Roma. Bertolaso scaricato da Berlusconi, Forza Italia vira al centro e sceglie Marchini a Roma. L’ira di Salvini e Meloni ed i silenzi interessati di Renzi

Roma. Bertolaso scaricato da Berlusconi, Forza Italia vira al centro e sceglie Marchini a Roma. L’ira di Salvini e Meloni ed i silenzi interessati di Renzi

Ed alla fine, Guido Bertolaso, si è visto costretto a lasciare la corsa verso il Campidoglio. Gli ultimi sondaggi hanno convinto l’ex Cavaliere a ‘mollare’, con una pacca sonora sulle spalle, il suo candidato, per procedere verso Alfio Marchini. Berlusconi, nella sostanza dei fatti, ha rielaborato la vecchia coalizione del centrodestra, almeno nelle intenzioni, escludendo i populisti e la destra estrema. Fuori dalla coalizione la Lega di Salvini ed i sempre meno post-fascisti di Georgia Meloni. A questo punto tutti i sondaggi, le previsioni di voto, gli orientamenti di questo o quel fronte politico, vanno a farsi benedire. Berlusconi, come è sempre stato suo costume ha sparigliato il campo per alleati ed avversari. Riuscirà anche questa volta a far centro e portare qualche risultato nella sempre più in difficoltà ex Casa delle Libertà? È difficile da dire. Quello che appare comunque certo, è che a Roma sarebbe ormai definita una radicalizzazione e definizione dello scontro politico, con i ‘sognatori’ del movimento 5 Stelle da una parte, il Pd uscito praticamente in frantumi dell’esperienza di Ignazio Marino, la sinistra che si affida a Fassina e cerca di cementare i voti insieme a Sel, le destre estreme che ormai si affidano all’irrequietezza maturata nelle periferie romane da Giorgia Meloni, che va a legarsi al populismo sempre più intollerante con qualsiasi minoranza del leader leghista Matteo Salvini.

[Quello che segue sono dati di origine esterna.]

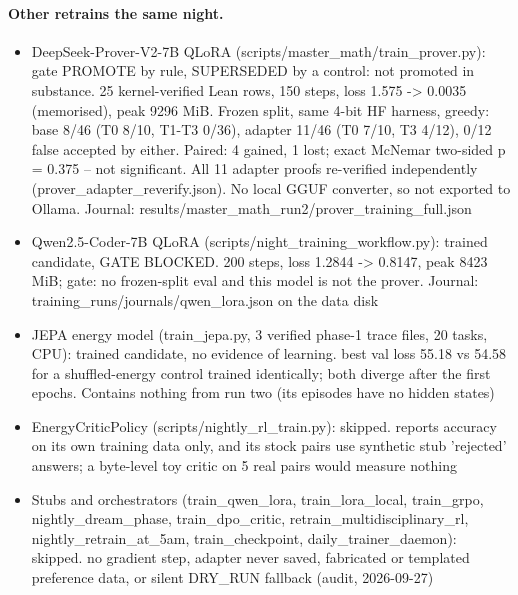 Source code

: \documentclass[11pt]{article}
\begin{document}
\paragraph{Other retrains the same night.}
\begin{itemize}
\item DeepSeek-Prover-V2-7B QLoRA (scripts/master\_math/train\_prover.py): gate PROMOTE by rule, SUPERSEDED by a control: not promoted in substance. 25 kernel-verified Lean rows, 150 steps, loss 1.575 -> 0.0035 (memorised), peak 9296 MiB. Frozen split, same 4-bit HF harness, greedy: base 8/46 (T0 8/10, T1-T3 0/36), adapter 11/46 (T0 7/10, T3 4/12), 0/12 false accepted by either. Paired: 4 gained, 1 lost; exact McNemar two-sided p = 0.375 -- not significant. All 11 adapter proofs re-verified independently (prover\_adapter\_reverify.json). No local GGUF converter, so not exported to Ollama. Journal: results/master\_math\_run2/prover\_training\_full.json
\item Qwen2.5-Coder-7B QLoRA (scripts/night\_training\_workflow.py): trained candidate, GATE BLOCKED. 200 steps, loss 1.2844 -> 0.8147, peak 8423 MiB; gate: no frozen-split eval and this model is not the prover. Journal: training\_runs/journals/qwen\_lora.json on the data disk
\item JEPA energy model (train\_jepa.py, 3 verified phase-1 trace files, 20 tasks, CPU): trained candidate, no evidence of learning. best val loss 55.18 vs 54.58 for a shuffled-energy control trained identically; both diverge after the first epochs. Contains nothing from run two (its episodes have no hidden states)
\item EnergyCriticPolicy (scripts/nightly\_rl\_train.py): skipped. reports accuracy on its own training data only, and its stock pairs use synthetic stub 'rejected' answers; a byte-level toy critic on 5 real pairs would measure nothing
\item Stubs and orchestrators (train\_qwen\_lora, train\_lora\_local, train\_grpo, nightly\_dream\_phase, train\_dpo\_critic, retrain\_multidisciplinary\_rl, nightly\_retrain\_at\_5am, train\_checkpoint, daily\_trainer\_daemon): skipped. no gradient step, adapter never saved, fabricated or templated preference data, or silent DRY\_RUN fallback (audit, 2026-09-27)
\end{itemize}
\end{document}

A leggere i sondaggi pubblicati prima della svolta berlusconiana, è difficile fare previsioni, anche se di fronte ad un ballottaggio tra Marchini e la Raggi, probabilmente il primo sarebbe più che favorito. Potrebbe anche concretizzarsi un secondo scenario, ovvero quello che porterebbe al ballottaggio, perché ormai di questo bisogna parlare, tra Marchini e Giachetti, possibile però solo ed esclusivamente con un impegno diretto dei due leader di partito, Renzi e Berlusconi. Fantapolitica? Probabilmente sì e per non farvi mancare nulla ecco il benservito di Berlusconi all’ex potente capo della Protezione Civile, Guido Bertolaso: “Con il dottor Guido Bertolaso abbiamo deciso di sostenere e fare nostra la candidatura dell’ingegner Alfio Marchini. Non è una scelta nuova. Marchini era stato la nostra prima opzione, ed era caduta per i veti posti da un alleato della coalizione (Georgia Meloni, ndr). Con la stessa generosità e spirito di servizio con cui Guido Bertolaso aveva messo da parte progetti molto importanti per candidarsi a sindaco, oggi si è reso disponibile a ritirare la sua candidatura per convergere su quella nelle migliori condizioni per vincere. Per due volte, ha dimostrato grande responsabilità e amore per la città di Roma, che non dimenticheremo. D’altronde Roma e l’Italia avranno ancora bisogno di lui”. Durissima la reazione degli ex sodali di Berlusconi: “Renzi e Casini chiamano e Berlusconi risponde. Continua l’incredibile balletto di Fi che anche oggi cambia candidato”: così Matteo Salvini dopo la notizia del passo indietro di Bertolaso e della convergenza di Forza Italia su Alfio Marchini. Altrettanto dura la reazione della paladina dell’estrema destra Giorgia Meloni: “Siamo contenti della semplificazione del quadro politico a Roma. Ora ci aspettiamo un’ulteriore semplificazione con la diretta e aperta convergenza di Alfio Marchini e di Forza Italia sul candidato del Pd e di Renzi, Roberto Giachetti”.